Javascript Books

I have to admit I was a bit surprised when you asked for “beginning to advanced”. From your other posts I felt that you already had a pretty full plate in front of you. From that I would have expected wanting to learn “just enough JavaScript” to get by with Phoenix channels …

React does have the issue that more recent blog/tutorials (and source code) use “ES Next” very heavily. For example Rest parameter, spread syntax and destructuring assignment are everywhere.

The jQuery temptation is understandable but in my personal experience it’s a trap. Initially it’s very easy to make a static page feel more interactive and embellish it with effects and animations but typically the more code you add the messier it gets unless you are extremely disciplined.
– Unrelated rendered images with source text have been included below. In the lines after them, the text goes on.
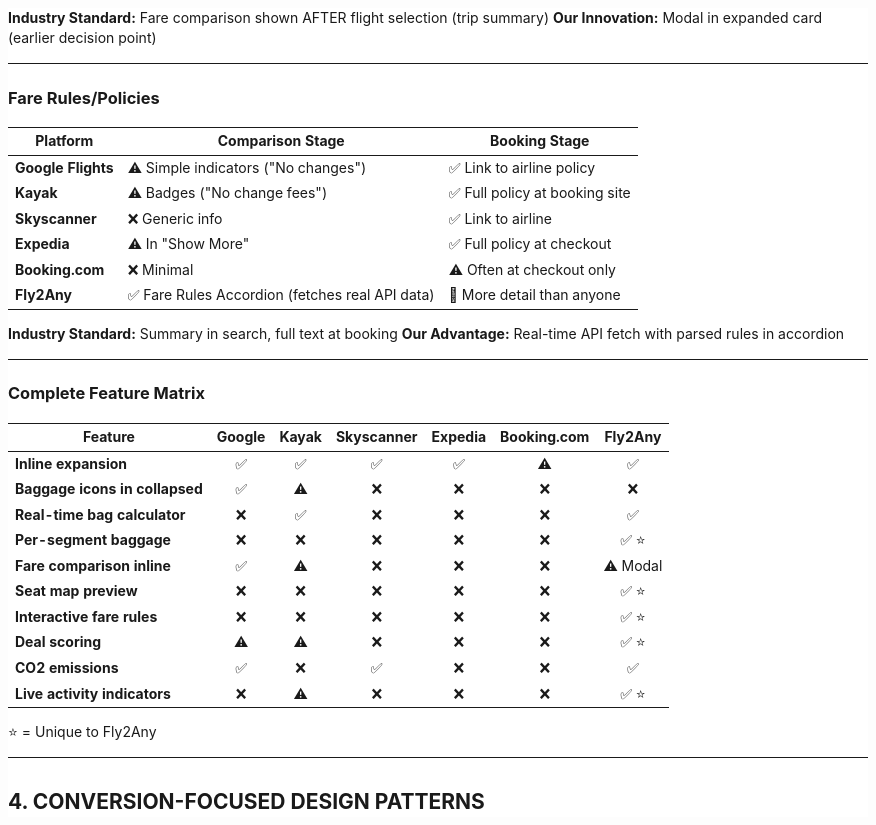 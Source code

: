 **Industry Standard:** Fare comparison shown AFTER flight selection (trip summary)
**Our Innovation:** Modal in expanded card (earlier decision point)

---

### Fare Rules/Policies

| Platform | Comparison Stage | Booking Stage |
|----------|------------------|---------------|
| **Google Flights** | ⚠️ Simple indicators ("No changes") | ✅ Link to airline policy |
| **Kayak** | ⚠️ Badges ("No change fees") | ✅ Full policy at booking site |
| **Skyscanner** | ❌ Generic info | ✅ Link to airline |
| **Expedia** | ⚠️ In "Show More" | ✅ Full policy at checkout |
| **Booking.com** | ❌ Minimal | ⚠️ Often at checkout only |
| **Fly2Any** | ✅ Fare Rules Accordion (fetches real API data) | 🎯 More detail than anyone |

**Industry Standard:** Summary in search, full text at booking
**Our Advantage:** Real-time API fetch with parsed rules in accordion

---

### Complete Feature Matrix

| Feature | Google | Kayak | Skyscanner | Expedia | Booking.com | Fly2Any |
|---------|:------:|:-----:|:----------:|:-------:|:-----------:|:-------:|
| **Inline expansion** | ✅ | ✅ | ✅ | ✅ | ⚠️ | ✅ |
| **Baggage icons in collapsed** | ✅ | ⚠️ | ❌ | ❌ | ❌ | ❌ |
| **Real-time bag calculator** | ❌ | ✅ | ❌ | ❌ | ❌ | ✅ |
| **Per-segment baggage** | ❌ | ❌ | ❌ | ❌ | ❌ | ✅ ⭐ |
| **Fare comparison inline** | ✅ | ⚠️ | ❌ | ❌ | ❌ | ⚠️ Modal |
| **Seat map preview** | ❌ | ❌ | ❌ | ❌ | ❌ | ✅ ⭐ |
| **Interactive fare rules** | ❌ | ❌ | ❌ | ❌ | ❌ | ✅ ⭐ |
| **Deal scoring** | ⚠️ | ⚠️ | ❌ | ❌ | ❌ | ✅ ⭐ |
| **CO2 emissions** | ✅ | ❌ | ✅ | ❌ | ❌ | ✅ |
| **Live activity indicators** | ❌ | ⚠️ | ❌ | ❌ | ❌ | ✅ ⭐ |

⭐ = Unique to Fly2Any

---

## 4. CONVERSION-FOCUSED DESIGN PATTERNS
The first issue I ran into was: Where do I put my non-DOM UI state? If I remember correctly jQuery makes it possible to attach an arbitrary JavaScript object to a DOM element. That leads to pieces of UI state being scattered (unconnectedly) all over the page which works as long as that state only has “local” relevance. But eventually you get to a point where some logic needs access to some UI state over here and over there - and that gets messy pretty quickly.

One issue with jQuery is that you are never encouraged to learn enough JavaScript to write standalone JavaScript code. But there comes a point where you need to start writing jQuery independent code to, for example, independently manage your UI-state and only use jQuery to manipulate the DOM - in order to get out and stay out of the mess. And not knowing enough JavaScript makes it extremely difficult to leave jQuery behind and use a different library or framework for whatever you are doing next.

For what you are currently doing I think you should look at something like Unpoly (or Intercooler.js) for your current application. That should put somewhat of a buffer between you and jQuery while giving you access to lots of features that you can use immediately.

Also SPAs aren’t the be-all and end-all. The drive to mobile-first web development could easily start going in a different direction.

Just yesterday I ran into the Push/Render/Pre-cache/Lazy-load (PRPL) pattern which somehow lead me to Hacker News readers as Progressive Web Apps which featured a surprisingly performant viperHTML/hyperHTML example - which isn’t SPA technology nor does it use whole page VDOM.

By the hyperHTML developer:
hyperHTML: A Virtual DOM Alternative
hyperHTML is killing it!
(Whether this particular incarnation is going to catch on is an entirely different question.)